Electronic Weapons: October 8, 2003


The Department of Defense has about 750,000 radios. Not all of these radios can talk to each other because of technical differences. For over a decade, the proposed solution has been to buy radios that are configured via internal software (much like a personal computer). While radios come with different capabilities (frequencies and power) depending on where and how they are used, with a common software configuration capability, many more radios could be quickly reconfigured (via punching in a code for a new frequency, security and whatever setting) to talk to another type of radio. The Department of Defense is planning to spend over $3 billion to replace the current 750,000 radios with fewer than half a million JTRS (Joint Tactical Radio System) radios. Some services are more enthusiastic about this than others. The army is really hot on the idea, while the air force is somewhat reluctant. This despite the fact that the air force uses 124 different types of radios. On some of their command and control aircraft, like the AWACS, there are currently 30 radios, weighing 1500 pounds. Using JTRS radios, only four would be needed, with a total weight of 875 pounds.

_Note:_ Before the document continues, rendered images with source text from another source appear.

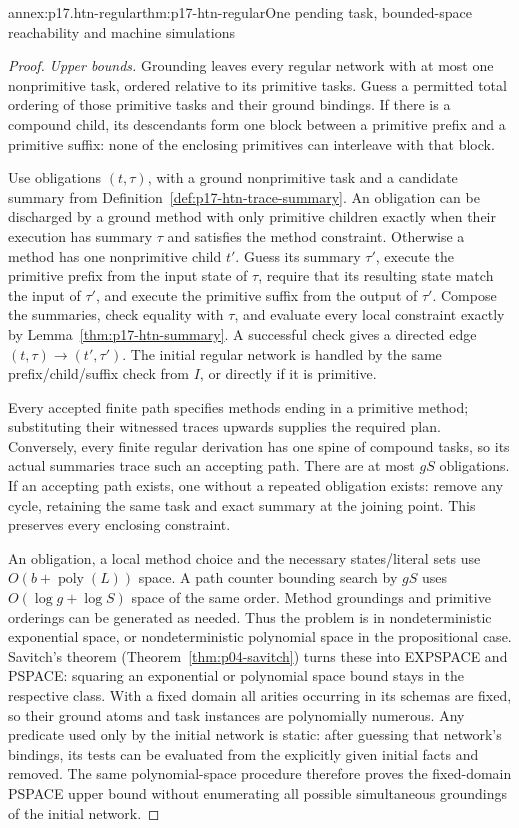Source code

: \begin{annexitem}{annex:p17.htn-regular}{thm:p17-htn-regular}{One pending task, bounded-space reachability and machine simulations}
\begin{proof}
\emph{Upper bounds.} Grounding leaves every regular network with at most
one nonprimitive task, ordered relative to its primitive tasks. Guess a
permitted total ordering of those primitive tasks and their ground bindings.
If there is a compound child, its descendants form one block between a
primitive prefix and a primitive suffix: none of the enclosing primitives
can interleave with that block.

Use obligations \((t,\tau)\), with a ground nonprimitive task and a candidate
summary from Definition~\ref{def:p17-htn-trace-summary}. An obligation can
be discharged by a ground method with only primitive children exactly when
their execution has summary \(\tau\) and satisfies the method constraint.
Otherwise a method has one nonprimitive child \(t'\). Guess its summary
\(\tau'\), execute the primitive prefix from the input state of \(\tau\),
require that its resulting state match the input of \(\tau'\), and execute
the primitive suffix from the output of \(\tau'\). Compose the summaries,
check equality with \(\tau\), and evaluate every local constraint exactly
by Lemma~\ref{thm:p17-htn-summary}. A successful check gives a directed edge
\((t,\tau)\to(t',\tau')\). The initial regular network is handled by the
same prefix/child/suffix check from \(I\), or directly if it is primitive.

Every accepted finite path specifies methods ending in a primitive method;
substituting their witnessed traces upwards supplies the required plan.
Conversely, every finite regular derivation has one spine of compound tasks,
so its actual summaries trace such an accepting path. There are at most
\(gS\) obligations. If an accepting path exists, one without a repeated
obligation exists: remove any cycle, retaining the same task and exact
summary at the joining point. This preserves every enclosing constraint.

An obligation, a local method choice and the necessary states/literal sets
use \(O(b+\operatorname{poly}(L))\) space. A path counter bounding search
by \(gS\) uses \(O(\log g+\log S)\) space of the same order. Method
groundings and primitive orderings can be generated as needed. Thus the
problem is in nondeterministic exponential space, or nondeterministic
polynomial space in the propositional case. Savitch's theorem
(Theorem~\ref{thm:p04-savitch}) turns these into EXPSPACE and PSPACE:
squaring an exponential or polynomial space bound stays in the respective
class. With a fixed domain all arities occurring in its schemas are fixed,
so their ground atoms and task instances are polynomially numerous. Any
predicate used only by the initial network is static: after guessing that
network's bindings, its tests can be evaluated from the explicitly given
initial facts and removed. The same polynomial-space procedure therefore
proves the fixed-domain PSPACE upper bound without enumerating all possible
simultaneous groundings of the initial network.


\end{proof}
\end{annexitem}
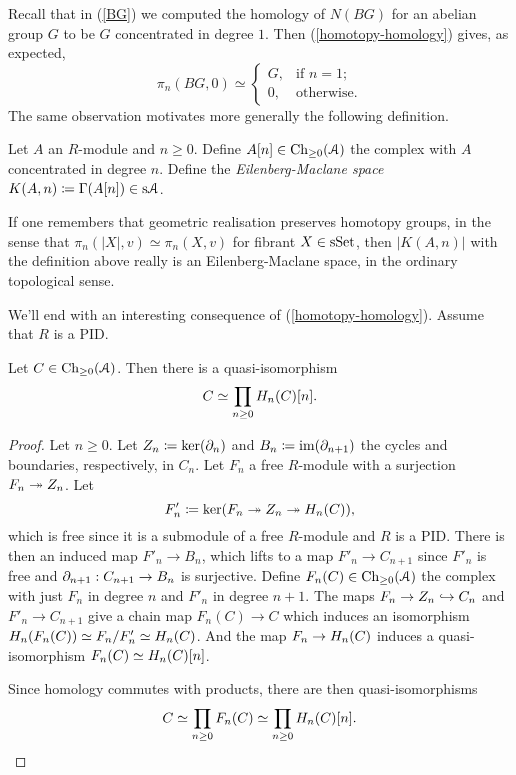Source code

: \begin{remark}
  Recall that in (\ref{BG}) we computed the homology of $N(BG)$ for an
  abelian group $G$ to be $G$ concentrated in degree $1$. Then
  (\ref{homotopy-homology}) gives, as expected,
  \[
  \pi_n(BG,0) \simeq
  \begin{cases}
    G, & \text{if } n = 1; \\
    0, & \text{otherwise}.
  \end{cases}
  \]
  The same observation motivates more generally the following
  definition.
\end{remark}

\begin{definition}
  Let $A$ an $R$-module and $n \ge 0$. Define $A[n] \in \mathrm{Ch}_{\ge
    0}(\mathcal{A})$ the complex with $A$ concentrated in degree $n$. Define
  the \textit{Eilenberg-Maclane space} $K(A,n) \coloneqq \Gamma(A[n])
  \in \mathrm{s}\mathcal{A}$.
\end{definition}

\begin{remark}
  If one remembers that geometric realisation preserves homotopy
  groups, in the sense that $\pi_n(|X|,v) \simeq \pi_n(X,v)$ for
  fibrant $X \in \mathrm{s}\mathrm{Set}$, then $|K(A,n)|$ with the definition above
  really is an Eilenberg-Maclane space, in the ordinary topological
  sense.
\end{remark}

We'll end with an interesting consequence of
(\ref{homotopy-homology}). Assume that $R$ is a PID.

\begin{lemma}
  \label{quasi-homology}
  Let $C \in \mathrm{Ch}_{\ge 0}(\mathcal{A})$. Then there is a quasi-isomorphism
  \[
  C \simeq \prod_{n \ge 0} H_n(C)[n].
  \]
\end{lemma}

\begin{proof}
  Let $n \ge 0$. Let $Z_n \coloneqq \ker(\partial_n)$ and $B_n \coloneqq
  \operatorname{im}(\partial_{n+1})$ the cycles and boundaries, respectively, in
  $C_n$. Let $F_n$ a free $R$-module with a surjection $F_n \twoheadrightarrow
  Z_n$. Let
  \[
  F'_n \coloneqq \ker(F_n \twoheadrightarrow Z_n \twoheadrightarrow H_n(C)),
  \]
  which is free since it is a submodule of a free $R$-module and $R$
  is a PID. There is then an induced map $F'_n \to B_n$, which lifts
  to a map $F'_n \to C_{n+1}$ since $F'_n$ is free and $\partial_{n+1} :
  C_{n+1} \to B_n$ is surjective. Define $F_n(C) \in \mathrm{Ch}_{\ge 0}(\mathcal{A})$
  the complex with just $F_n$ in degree $n$ and $F'_n$ in degree
  $n+1$. The maps $F_n \to Z_n \hookrightarrow C_n$ and $F'_n \to C_{n+1}$ give a
  chain map $F_n(C) \to C$ which induces an isomorphism $H_n(F_n(C))
  \simeq F_n/F'_n \simeq H_n(C)$. And the map $F_n \to H_n(C)$
  induces a quasi-isomorphism $F_n(C) \simeq H_n(C)[n]$.

  Since homology commutes with products, there are then
  quasi-isomorphisms
  \[
  C \simeq \prod_{n \ge 0} F_n(C) \simeq \prod_{n \ge 0}
  H_n(C)[n]. \qedhere
  \]
\end{proof}

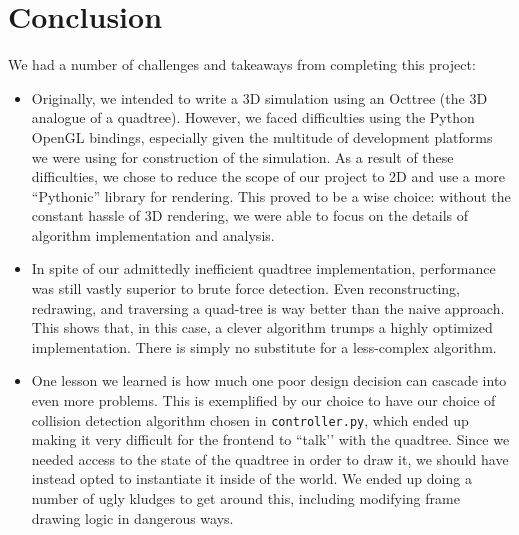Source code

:     \section{Conclusion}
	We had a number of challenges and takeaways from completing this
	project:
	\begin{itemize}
	  \item Originally, we intended to write a 3D simulation using
	    an Octtree (the 3D analogue of a quadtree). However, we
	    faced difficulties using the Python OpenGL bindings,
	    especially given the multitude of development platforms we
	    were using for construction of the simulation. As a result
	    of these difficulties, we chose to reduce the scope of our
	    project to 2D and use a more ``Pythonic'' library for
	    rendering. This proved to be a wise choice: without the
	    constant hassle of 3D rendering, we were able to focus on
	    the details of algorithm implementation and analysis.
	  \item In spite of our admittedly inefficient
	    quadtree implementation, performance was still vastly
	    superior to brute force detection.  Even reconstructing,
	    redrawing, and traversing a quad-tree is way better than the
	    naive approach. This shows that, in this case, a clever
	    algorithm trumps a highly optimized implementation. There is
	    simply no substitute for a less-complex algorithm.
	  \item One lesson we learned is how much one poor design
	    decision can cascade into even more problems. This is
	    exemplified by our choice to have our choice of collision
	    detection algorithm chosen in \texttt{controller.py}, which
	    ended up making it very difficult for the frontend to
	    ``talk’’ with the quadtree. Since we needed access to the
	    state of the quadtree in order to draw it, we should have
	    instead opted to instantiate it inside of the world. We
	    ended up doing a number of ugly kludges to get around this,
	    including modifying frame drawing logic in dangerous ways.
	\end{itemize}






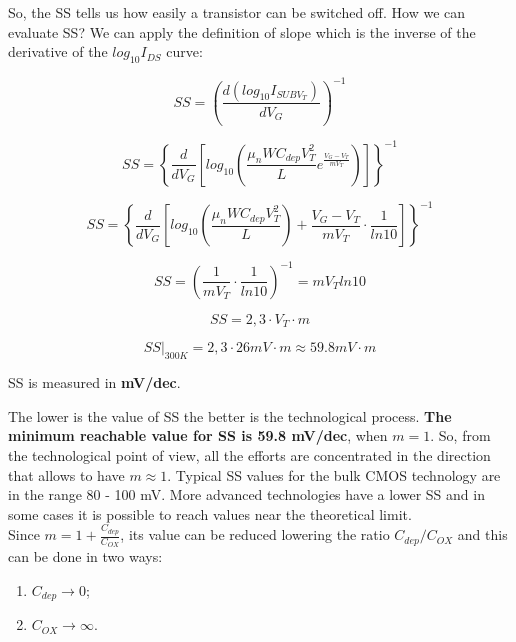 \documentclass[a4paper, 12pt, twoside, openright]{report}
\begin{document}
So, the SS tells us how easily a transistor can be switched off. How we can evaluate SS? We can apply the definition of slope which is the inverse of the derivative of the $log_{10}I_{DS}$ curve:

	\begin{equation}
	SS = \left( \frac{d(log_{10}I_{SUBV_T})}{dV_G} \right)^{-1}
	\label{}
	\end{equation}
	
	\begin{equation}
	SS = \left \{ \frac{d}{dV_G} \left[ log_{10} \left( \frac{\mu_n W C_{dep} V_T^2}{L} e^{\frac{V_G - V_T}{m V_T}} \right) \right] \right \}^{-1}
	\label{}
	\end{equation}
	
	\begin{equation}
	SS = \left \{ \frac{d}{dV_G} \left[ log_{10} \left( \frac{\mu_n W C_{dep} V_T^2}{L} \right) + \frac{V_G - V_T}{m V_T} \cdot \frac{1}{ln10} \right] \right \}^{-1}
	\label{}
	\end{equation}
	
	\begin{equation}
	SS = \left( \frac{1}{m V_T} \cdot \frac{1}{ln10} \right)^{-1} = m V_T ln10
	\label{}
	\end{equation}
	
	\begin{equation}
	SS = 2,3 \cdot V_T \cdot m
	\label{}
	\end{equation}
	
	\begin{equation}
	SS|_{300K}  = 2,3 \cdot 26mV \cdot m \approx 59.8 mV \cdot m
	\label{}
	\end{equation}

SS is measured in \textbf{mV/dec}.

The lower is the value of SS the better is the technological process. \textbf{The minimum reachable value for SS is 59.8 mV/dec}, when $m = 1$. So, from the technological point of view, all the efforts are concentrated in the direction that allows to have $m \approx 1$. Typical SS values for the bulk CMOS technology are in the range 80 - 100 mV. More advanced technologies have a lower SS and in some cases it is possible to reach values near the theoretical limit.\\
Since $m = 1+ \frac{C_{dep}}{C_{OX}}$, its value can be reduced lowering the ratio $C_{dep}/C_{OX}$ and this can be done in two ways:

\begin{enumerate}
\item $C_{dep} \rightarrow 0$;
\item $C_{OX} \rightarrow \infty$.
\end{enumerate}
\end{document}
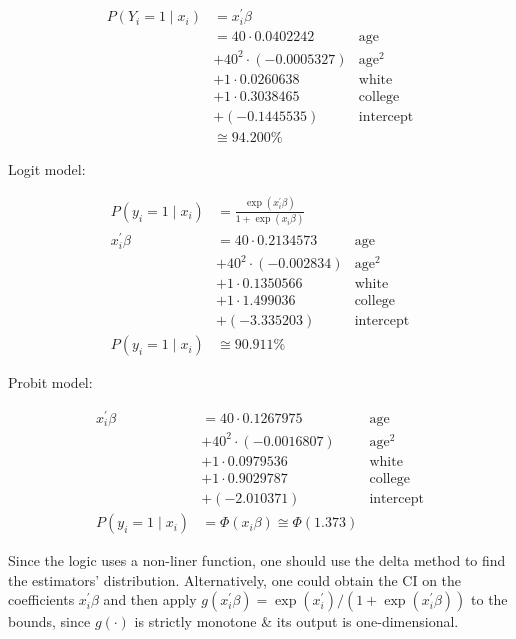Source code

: {{\begin{enumerate}[label=(\alph*)]
{$$
\begin{aligned}
P\left(Y_{i}=1 \mid x_{i}\right) & =x_{i}^\prime \beta &\\
& =40 \cdot 0.0402242 &  \text{age} \\
& +40^{2} \cdot(-0.0005327) &  \text{age}^2 \\
& +1 \cdot 0.0260638 &  \text{white} \\
& +1 \cdot 0.3038465 &  \text{college} \\
& +(-0.1445535) & \text{intercept} \\
& \cong 94.200 \% & 
\end{aligned}
$$

Logit model:

$$
\begin{aligned}
P\left(y_{i}=1 \mid x_{i}\right) & =\frac{\exp \left(x_{i}^{\prime} \beta\right)}{1+\exp \left(x_{i} \beta\right)} &\\
x_{i}^{\prime} \beta & =40 \cdot 0.2134573&  \text{age} \\
& +40^{2} \cdot(-0.002834) &  \text{age}^2 \\
& +1 \cdot 0.1350566 &  \text{white} \\
& +1 \cdot 1.499036 &  \text{college} \\
& +(-3.335203) & \text{intercept} \\
P\left(y_{i}=1 \mid x_{i}\right) & \cong 90.911 \% &
\end{aligned}
$$

Probit model:

$$
\begin{aligned}
x_{i}^{\prime} \beta & =40 \cdot 0.1267975&  \text{age} \\
& +40^{2} \cdot(-0.0016807) &  \text{age}^2 \\
& +1 \cdot 0.0979536 &  \text{white} \\
& +1 \cdot 0.9029787 &  \text{college} \\
& +(-2.010371) & \text{intercept} \\
P\left(y_{i}=1 \mid x_{i}\right) & =\Phi\left(x_{i} \beta\right) \cong \Phi(1.373) &
\end{aligned}
$$
}
{\item 
Since the logic uses a non-liner function, one should use the delta method to find the estimators' distribution. Alternatively, one could obtain the CI on the coefficients $x_{i}^{\prime} \beta$ and then apply $g\left(x_{i}^{\prime} \beta\right)=\exp \left(x_{i}^{\prime}\right) /\left(1+\exp \left(x_{i}^{\prime} \beta\right)\right)$ to the bounds, since $g(\cdot)$ is strictly monotone \& its output is one-dimensional.
}
\end{enumerate}
}
{
}}
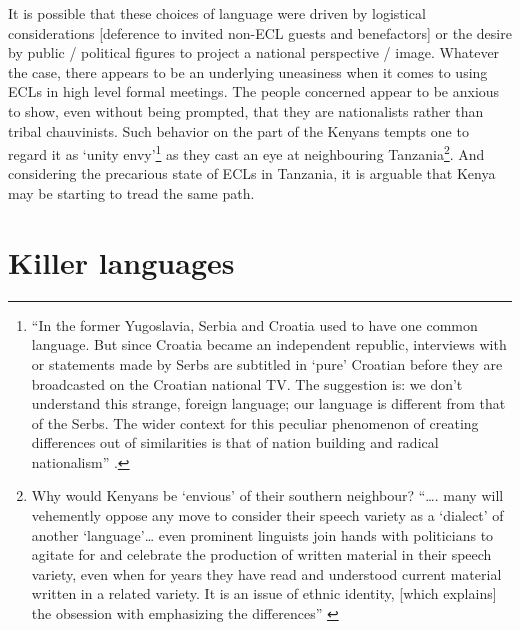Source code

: \documentclass[output=paper,colorlinks,citecolor=brown]{langscibook}
\begin{document}
It is possible that these choices of language were driven by logistical considerations [deference to invited non-ECL guests and benefactors] or the desire by public / political figures to project a national perspective / image. Whatever the case, there appears to be an underlying uneasiness when it comes to using ECLs in high level formal meetings. The people concerned appear to be anxious to show, even without being prompted, that they are nationalists rather than tribal chauvinists. Such behavior on the part of the Kenyans tempts one to regard it as ‘unity envy’\footnote{“In the former Yugoslavia, Serbia and Croatia used to have one common language. But since Croatia became an independent republic, interviews with or statements made by Serbs are subtitled in ‘pure’ Croatian before they are broadcasted on the Croatian national TV. The suggestion is: we don’t understand this strange, foreign language; our language is different from that of the Serbs. The wider context for this peculiar phenomenon of creating differences out of similarities is that of nation building and radical nationalism” \citep[1]{Blommaert2014}.} as they cast an eye at neighbouring Tanzania\footnote{Why would Kenyans be ‘envious’ of their southern neighbour?  “…. many will vehemently oppose any move to consider their speech variety as a ‘dialect’ of another ‘language’… even prominent linguists join hands with politicians to agitate for and celebrate the production of written material in their speech variety, even when for years they have read and understood current material written in a related variety. It is an issue of ethnic identity, [which explains] the obsession with emphasizing the differences”  \citep[244]{Kioko2017}
}.  And considering the precarious state of ECLs in Tanzania, it is arguable that Kenya may be starting to tread the same path.

\section{Killer languages}\label{sec:kioko:5}
\end{document}
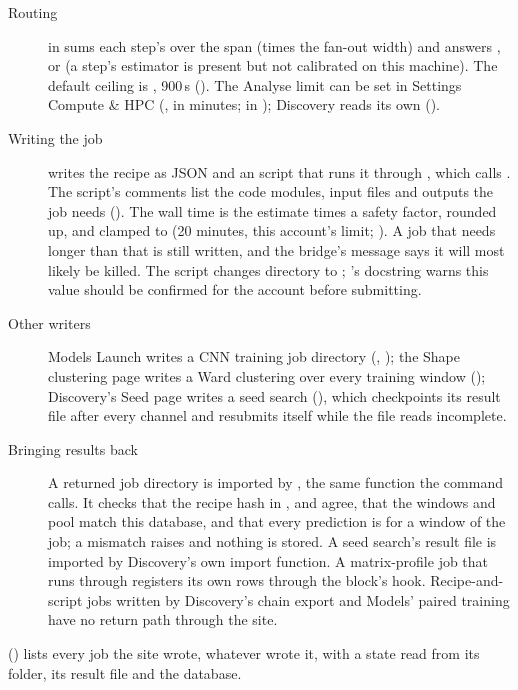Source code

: \begin{description}
\item[Routing]  in  sums each step's
   over the span (times the fan-out width) and answers ,
   or  (a step's estimator is present but not calibrated on this
  machine). The default ceiling is , 900\,s
  (). The Analyse limit can be set in Settings \textrightarrow{} Compute \&
  HPC (, in minutes;  in );
  Discovery reads its own  ().
\item[Writing the job]  writes the recipe as JSON and an  script that
  runs it through , which calls . The
  script's comments list the code modules, input files and outputs the job needs
  (). The wall time is the estimate times a safety factor, rounded up, and
  clamped to  (20 minutes, this account's limit;
  ). A job that needs longer than that is still written, and the
  bridge's message says it will most likely be killed. The script changes directory to
  ; 's docstring warns this value should be
  confirmed for the account before submitting.
\item[Other writers] Models \textrightarrow{} Launch writes a CNN training job directory
  (, ); the Shape clustering page writes a
  Ward clustering over every training window (); Discovery's Seed
  page writes a seed search (), which checkpoints its result file
  after every channel and resubmits itself while the file reads incomplete.
\item[Bringing results back] A returned job directory is imported by
  , the same function the command
   calls. It checks that the recipe hash in
  ,  and  agree, that the windows and pool match
  this database, and that every prediction is for a window of the job; a mismatch raises
   and nothing is stored. A seed search's result file is imported by Discovery's
  own import function. A matrix-profile job that runs through  registers its own
  rows through the block's  hook. Recipe-and-script jobs written by Discovery's chain
  export and Models' paired training have no return path through the site.
\end{description}

 () lists every job the site wrote,
whatever wrote it, with a state read from its folder, its result file and the database.
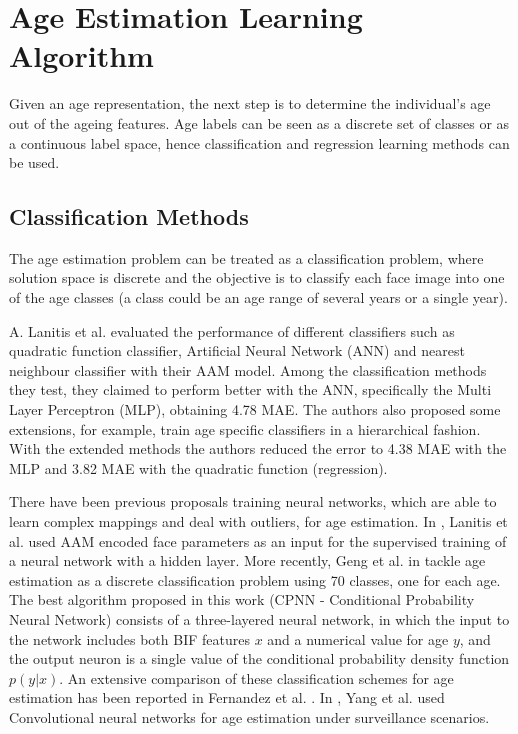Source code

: \section{Age Estimation Learning Algorithm}
Given an age representation, the next step is to determine the individual's age out of the ageing features. Age labels can be seen as a discrete set of classes or as a continuous label space, hence classification and regression learning methods can be used.

\subsection{Classification Methods}

The age estimation problem can be treated as a classification problem, where solution space is discrete and the objective is to classify each face image into one of the age classes (a class could be an age range of several years or a single year).

A. Lanitis et al. \cite{Lanitis:2004:CDC:2225304.2226166} evaluated the performance of different classifiers such as quadratic function classifier, Artificial Neural Network (ANN) and nearest neighbour classifier with their AAM model. Among the classification methods they test, they claimed to perform better with the ANN, specifically the Multi Layer Perceptron (MLP), obtaining 4.78 MAE. The authors also proposed some extensions, for example, train age specific classifiers in a hierarchical fashion. With the extended methods the authors reduced the error to 4.38 MAE with the MLP and 3.82 MAE with the quadratic function (regression).

There have been previous proposals training neural networks,
which are able to learn complex mappings and deal with
outliers, for age estimation. In \cite{Lanitis:2004:CDC:2225304.2226166}, Lanitis et al. used AAM encoded face parameters as an input for the supervised training
of a neural network with a hidden layer. More recently, Geng
et al. in \cite{6475129} tackle age estimation as a discrete classification problem using 70 classes, one for each age. The best algorithm proposed in this work (CPNN - Conditional Probability Neural Network) consists of a three-layered neural network, in which the input to the network includes both BIF features $x$ and a numerical value for age $y$, and the output neuron is a single value of the conditional probability density function $p(y|x)$. An extensive comparison of these classification schemes for age estimation has been reported in Fernandez et al. \cite{2014icprw}. In \cite{5995481}, Yang et al. used Convolutional neural networks for age estimation under surveillance scenarios.

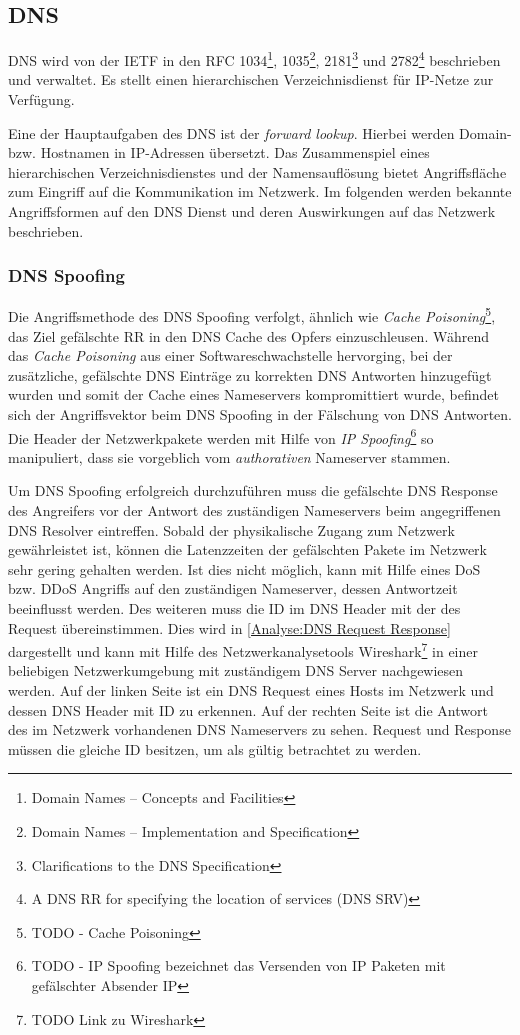 \subsection{\ac{DNS}}
\label{Analyse:DNS}
\ac{DNS} wird von der \ac{IETF} in den \ac{RFC} 1034\footnote{Domain Names – Concepts and Facilities}, 1035\footnote{Domain Names – Implementation and Specification}, 2181\footnote{Clarifications to the DNS Specification} und 2782\footnote{A DNS RR for specifying the location of services (DNS SRV)} beschrieben und verwaltet. Es stellt einen hierarchischen Verzeichnisdienst für \ac{IP}-Netze zur Verfügung. 

Eine der Hauptaufgaben des \ac{DNS} ist der \textit{forward lookup}. Hierbei werden Domain- bzw. Hostnamen in \ac{IP}-Adressen übersetzt. Das Zusammenspiel eines hierarchischen Verzeichnisdienstes und der Namensauflösung bietet Angriffsfläche zum Eingriff auf die Kommunikation im Netzwerk. Im folgenden werden bekannte Angriffsformen auf den \ac{DNS} Dienst und deren Auswirkungen auf das Netzwerk beschrieben.

\subsubsection{\ac{DNS} Spoofing}
Die Angriffsmethode des \ac{DNS} Spoofing verfolgt, ähnlich wie \textit{Cache Poisoning}\footnote{TODO - Cache Poisoning}, das Ziel gefälschte \ac{RR} in den \ac{DNS} Cache des Opfers einzuschleusen. Während das \textit{Cache Poisoning} aus einer Softwareschwachstelle hervorging, bei der zusätzliche, gefälschte \ac{DNS} Einträge zu korrekten \ac{DNS} Antworten hinzugefügt wurden und somit der Cache eines Nameservers kompromittiert wurde, befindet sich der Angriffsvektor beim \ac{DNS} Spoofing in der Fälschung von \ac{DNS} Antworten. Die Header der Netzwerkpakete werden mit Hilfe von \textit{IP Spoofing}\footnote{TODO - IP Spoofing bezeichnet das Versenden von IP Paketen mit gefälschter Absender IP} so manipuliert, dass sie vorgeblich vom \textit{authorativen} Nameserver stammen. 

Um \ac{DNS} Spoofing erfolgreich durchzuführen muss die gefälschte \ac{DNS} Response des Angreifers vor der Antwort des zuständigen Nameservers beim angegriffenen \ac{DNS} Resolver eintreffen. Sobald der physikalische Zugang zum Netzwerk gewährleistet ist, können die Latenzzeiten der gefälschten Pakete im Netzwerk sehr gering gehalten werden. Ist dies nicht möglich, kann mit Hilfe eines \ac{DoS} bzw. \ac{DDoS} Angriffs auf den zuständigen Nameserver, dessen Antwortzeit beeinflusst werden. Des weiteren muss die ID im \ac{DNS} Header mit der des Request übereinstimmen. Dies wird in \autoref{Analyse:DNS Request Response} dargestellt und kann mit Hilfe des Netzwerkanalysetools Wireshark\footnote{TODO Link zu Wireshark} in einer beliebigen Netzwerkumgebung mit zuständigem \ac{DNS} Server nachgewiesen werden. Auf der linken Seite ist ein DNS Request eines Hosts im Netzwerk und dessen \ac{DNS} Header mit ID zu erkennen. Auf der rechten Seite ist die Antwort des im Netzwerk vorhandenen \ac{DNS} Nameservers zu sehen. Request und Response müssen die gleiche ID besitzen, um als gültig betrachtet zu werden.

But the air force is concerned about the time, technical problems and cost of replacing radios in aircraft. Unlike ground vehicles, or ships, radios are more tightly integrated into the aircraft that carries them. Thus it is more expensive and time consuming to put a new one into an aircraft. But the army is particularly keen on getting JTRS radios in all of its helicopters, and all air force aircraft, to eliminate communications problems going back over four decades. Before then, the air force belonged to the army, but once the air force became a separate service, radio commonality with the army was no longer a priority. The air force does have some unique problems. It just installed a new generation of radios, which allow for such things as satellite communications. Typically, it costs a lot more to install the radio equipment in a jet fighter than the radio itself cost. Switching over to JTRS in the next few years will cost the air force several hundred million dollars, and will help the other services more than the air force. Despite that, the air force is being leaned on to stick with the program, being told that the long term benefits outweigh any short term costs.